The coverslips were incubated with primary antibodies (1:400 dilution in 10% FBS/PBS 1 ×) against PLP (Abcam-Ab28486) and CNPase (Abcam-Ab6319), overnight at 4 °C, before being washed with PBS 1 × (Sigma-Aldrich). Then, samples were incubated with DAPI (Thermo Fisher Scientific) and secondary antibodies: anti-mouse (Alexa Fluor 488 goat anti-mouse—Thermo Fisher Scientific) and anti-rabbit (Alexa Fluor 488 goat anti-rabbit—Thermo Fisher Scientific) (both 1:400 in 10% FBS/PBS 1 ×), for 1 h in the dark at 37 °C. They were then rinsed three times with PBS 1 ×. For slide assembly, a drop of mounting medium (Dako) was added. The slides were dried at RT and sheltered from light, then read on a Cytation 5 (BioTek). The analyses were performed using ImageJ software (National Institutes of Health, NIH)128.

RNA isolation and cDNA synthesis

MO3.13 cells were lysed with trizol and chloroform was used for phase separation. For RNA precipitation, isopropanol 100% was added, and the RNA pellet was washed three times in ice-cold 75% ethanol by centrifugation. Then, RNA was resuspended in nuclease-free water, and quantified using a DeNovix spectrophotometer. RNA quality was tested with 1% agarose gel electrophoresis, checking 18S/28S band integrity. Finally, reverse transcription was performed using a kit (GoScript Reverse Transcriptase Kit, Promega, Madison, WI, USA) according to manufactures’ instructions in a 20-µL reaction wit 1,6 µg of total RNA.

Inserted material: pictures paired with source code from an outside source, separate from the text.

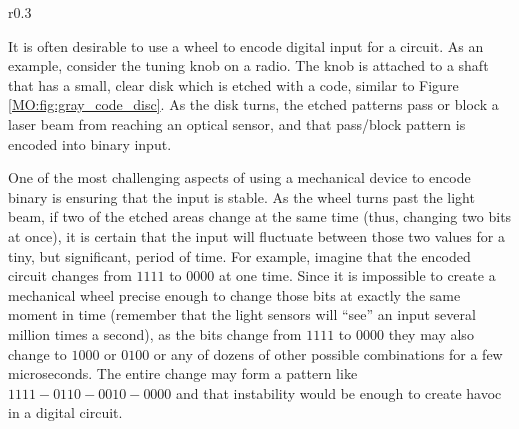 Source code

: \begin{wrapfigure}{r}{0.3\textwidth}
  \caption{Optical Disc}
  \label{MO:fig:gray_code_disc}
  \centering

  \xdef\IntRad{2}
  \xdef\Rad{.5}

  \newcommand{\Sector}[2][]{%
    \draw[#1] (22.5:#2) arc (22.5:0:#2)
    --(#2+\Rad,0) arc (0:22.5:#2+\Rad)
    -- cycle ;
  }

\end{wrapfigure}

It is often desirable to use a wheel to encode digital input for a circuit. As an example, consider the tuning knob on a radio. The knob is attached to a shaft that has a small, clear disk which is etched with a code, similar to Figure \ref{MO:fig:gray_code_disc}. As the disk turns, the etched patterns pass or block a laser beam from reaching an optical sensor, and that pass/block pattern is encoded into binary input. 

One of the most challenging aspects of using a mechanical device to encode binary is ensuring that the input is stable. As the wheel turns past the light beam, if two of the etched areas change at the same time (thus, changing two bits at once), it is certain that the input will fluctuate between those two values for a tiny, but significant, period of time. For example, imagine that the encoded circuit changes from $ 1111 $ to $ 0000 $ at one time. Since it is impossible to create a mechanical wheel precise enough to change those bits at exactly the same moment in time (remember that the light sensors will ``see'' an input several million times a second), as the bits change from $ 1111 $ to $ 0000 $ they may also change to $ 1000 $ or $ 0100 $ or any of dozens of other possible combinations for a few microseconds. The entire change may form a pattern like $ 1111-0110-0010-0000 $ and that instability would be enough to create havoc in a digital circuit. 

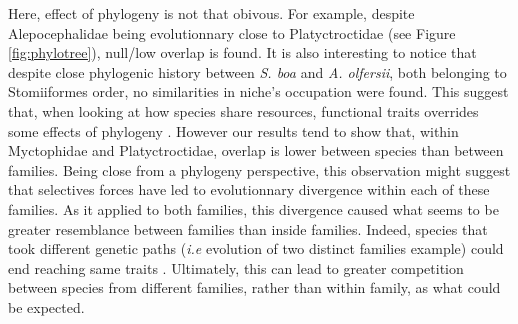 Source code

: Here, effect of phylogeny is not that obivous. For example, despite Alepocephalidae being evolutionnary close to Platyctroctidae (see Figure \ref{fig:phylotree}), null/low overlap is found. It is also interesting to notice that despite close phylogenic history between \textit{S. boa} and \textit{A. olfersii}, both belonging to Stomiiformes order, no similarities in niche's occupation were found. This suggest that, when looking at how species share resources, functional traits overrides some effects of phylogeny \citep{kremer2017}. However our results tend to show that, within Myctophidae and Platyctroctidae, overlap is lower between species than between families. Being close from a phylogeny perspective, this observation might suggest that selectives forces have led to evolutionnary divergence within each of these families. As it applied to both families, this divergence caused what seems to be greater resemblance between families than inside families. Indeed, species that took different genetic paths (\textit{i.e} evolution of two distinct families example) could end reaching same traits \citep{natarajan2016}. Ultimately, this can lead to greater competition between species from different families, rather than within family, as what could be expected.







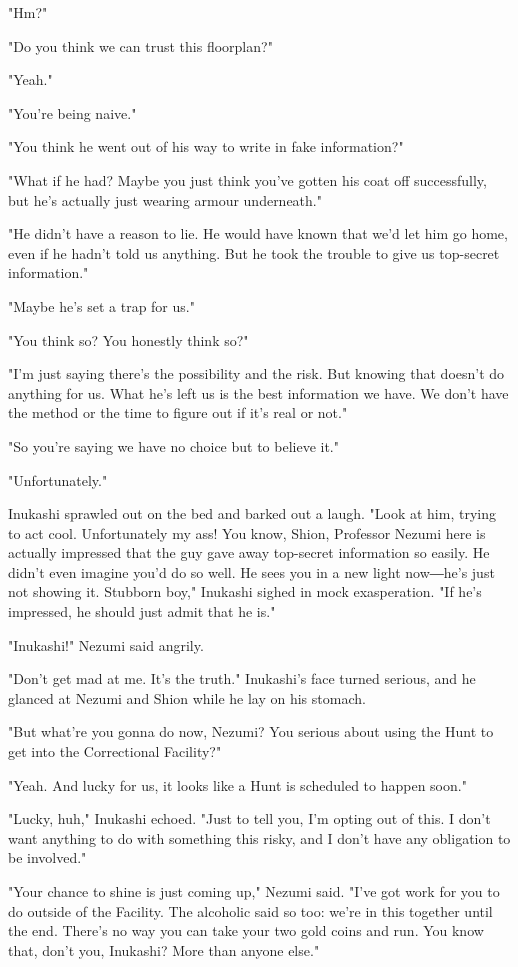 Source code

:"Hm?"

"Do you think we can trust this floorplan?"

"Yeah."

"You're being naive."

"You think he went out of his way to write in fake information?"

"What if he had? Maybe you just think you've gotten his coat off
successfully, but he's actually just wearing armour underneath."

"He didn't have a reason to lie. He would have known that we'd let him
go home, even if he hadn't told us anything. But he took the trouble to
give us top-secret information."

"Maybe he's set a trap for us."

"You think so? You honestly think so?"

"I'm just saying there's the possibility and the risk. But knowing that
doesn't do anything for us. What he's left us is the best information we
have. We don't have the method or the time to figure out if it's real or
not."

"So you're saying we have no choice but to believe it."

"Unfortunately."

Inukashi sprawled out on the bed and barked out a laugh. "Look at him,
trying to act cool. Unfortunately my ass! You know, Shion, Professor
Nezumi here is actually impressed that the guy gave away top-secret
information so easily. He didn't even imagine you'd do so well. He sees
you in a new light now―he's just not showing it. Stubborn boy," Inukashi
sighed in mock exasperation. "If he's impressed, he should just admit
that he is."

"Inukashi!" Nezumi said angrily.

"Don't get mad at me. It's the truth." Inukashi's face turned serious,
and he glanced at Nezumi and Shion while he lay on his stomach.

"But what're you gonna do now, Nezumi? You serious about using the Hunt
to get into the Correctional Facility?"

"Yeah. And lucky for us, it looks like a Hunt is scheduled to happen
soon."

"Lucky, huh," Inukashi echoed. "Just to tell you, I'm opting out of
this. I don't want anything to do with something this risky, and I don't
have any obligation to be involved."

"Your chance to shine is just coming up," Nezumi said. "I've got work
for you to do outside of the Facility. The alcoholic said so too: we're
in this together until the end. There's no way you can take your two
gold coins and run. You know that, don't you, Inukashi? More than anyone
else."

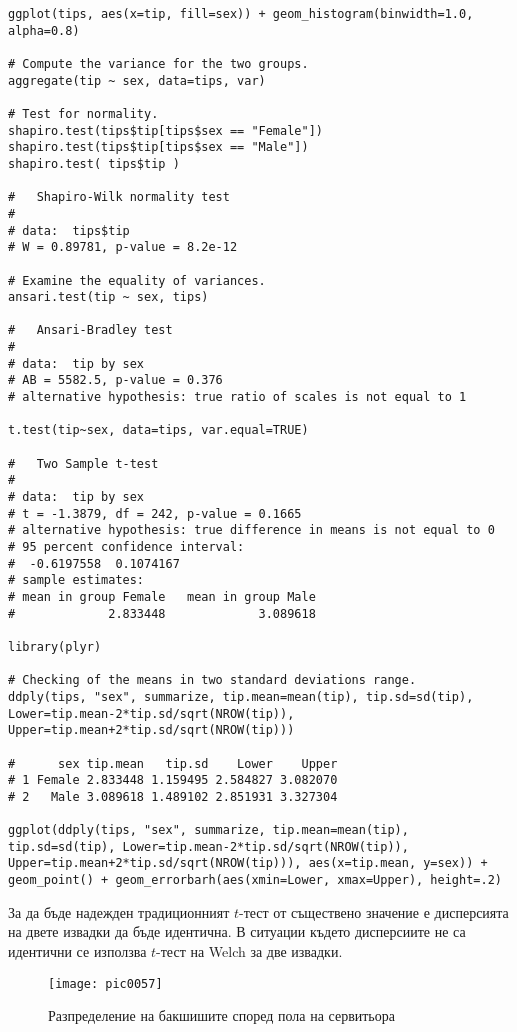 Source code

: \begin{lstlisting}[caption=Сравнение на две извадки, label=listing0171]
ggplot(tips, aes(x=tip, fill=sex)) + geom_histogram(binwidth=1.0, alpha=0.8)

# Compute the variance for the two groups.
aggregate(tip ~ sex, data=tips, var)

# Test for normality.
shapiro.test(tips$tip[tips$sex == "Female"])
shapiro.test(tips$tip[tips$sex == "Male"])
shapiro.test( tips$tip )

# 	Shapiro-Wilk normality test
# 
# data:  tips$tip
# W = 0.89781, p-value = 8.2e-12

# Examine the equality of variances.
ansari.test(tip ~ sex, tips)

# 	Ansari-Bradley test
# 
# data:  tip by sex
# AB = 5582.5, p-value = 0.376
# alternative hypothesis: true ratio of scales is not equal to 1

t.test(tip~sex, data=tips, var.equal=TRUE)

# 	Two Sample t-test
# 
# data:  tip by sex
# t = -1.3879, df = 242, p-value = 0.1665
# alternative hypothesis: true difference in means is not equal to 0
# 95 percent confidence interval:
#  -0.6197558  0.1074167
# sample estimates:
# mean in group Female   mean in group Male 
#             2.833448             3.089618

library(plyr)

# Checking of the means in two standard deviations range.
ddply(tips, "sex", summarize, tip.mean=mean(tip), tip.sd=sd(tip), Lower=tip.mean-2*tip.sd/sqrt(NROW(tip)), Upper=tip.mean+2*tip.sd/sqrt(NROW(tip))) 

#      sex tip.mean   tip.sd    Lower    Upper
# 1 Female 2.833448 1.159495 2.584827 3.082070
# 2   Male 3.089618 1.489102 2.851931 3.327304

ggplot(ddply(tips, "sex", summarize, tip.mean=mean(tip), tip.sd=sd(tip), Lower=tip.mean-2*tip.sd/sqrt(NROW(tip)), Upper=tip.mean+2*tip.sd/sqrt(NROW(tip))), aes(x=tip.mean, y=sex)) + geom_point() + geom_errorbarh(aes(xmin=Lower, xmax=Upper), height=.2)
\end{lstlisting}

За да бъде надежден традиционният $t$-тест от съществено значение е дисперсията на двете извадки да бъде идентична. В ситуации където дисперсиите не са идентични се използва $t$-тест на Welch за две извадки. 

\begin{figure}[h!]
  \centering
  \texttt{[image: pic0057]}
  \caption{Разпределение на бакшишите според пола на сервитьора}
\label{figure0057}
\end{figure}
\FloatBarrier

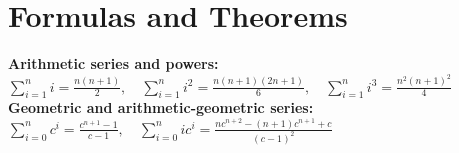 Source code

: \documentclass[a4paper,twocolumn]{article}
\newcommand\disappearingrule{%
	\par %
	\vskip5pt %
	\leaders\vrule width 0.4934\textwidth\vskip0.4pt %
	\nointerlineskip %
	\vskip2pt %
}
\begin{document}
\section{Formulas and Theorems}
{\fontsize{8}{8}

\textbf{Arithmetic series and powers:} $\sum\limits_{i=1}^n i = \frac{n(n+1)}{2}, \quad \sum\limits_{i=1}^n i^2 = \frac{n(n+1)(2n+1)}{6}, \quad \sum\limits_{i=1}^n i^3 = \frac{n^2(n+1)^2}{4}$ \\
\textbf{Geometric and arithmetic-geometric series: } $\sum\limits_{i=0}^n c^i = \frac{c^{n+1} - 1}{c-1}, \quad \sum\limits_{i=0}^n ic^i = \frac{nc^{n+2} - (n+1)c^{n+1} + c}{(c-1)^2}$

\disappearingrule

}
\end{document}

Real-time quantitative polymerase chain reaction (RT-qPCR)

Quantitative PCR was performed on cDNA from MO3.13 cells diluted 1:10 using the qPCR Green Master Low Rox (Cellco) mastermix containing forward primer, reverse primer and diethyl pyrocarbonate (DEPC)-treated water. The RT-qPCR reaction was performed in a CFX384 Touch Real-Time PCR Detection System (Biorad). Cycling conditions were set as follows: after initial activation at 50 °C for 2 min and 40 cycles of 95 °C for 2 min, 95 °C for 15 s and 60 °C for 1 min, then melt curve analysis was performed by heating samples from 65 °C to 99 °C (1 °C increment changes at 5 s intervals), in order to evaluate primer specificity. All sample measurements were performed in duplicate.

Intron-spanning primers for RT-qPCR were designed with PrimerBlast, and used at 200 nM for PLP and CNP genes. Beta-actin (ACTB) was used as housekeeping gene (primer concentration: 100 nM). For primer sequences, see Supplementary Table S1. The efficiency of the primers used ranged from 95–100%. Data were normalized to the expression of ACTB gene and relative quantification value of each target gene was analyzed using a comparative CT method129.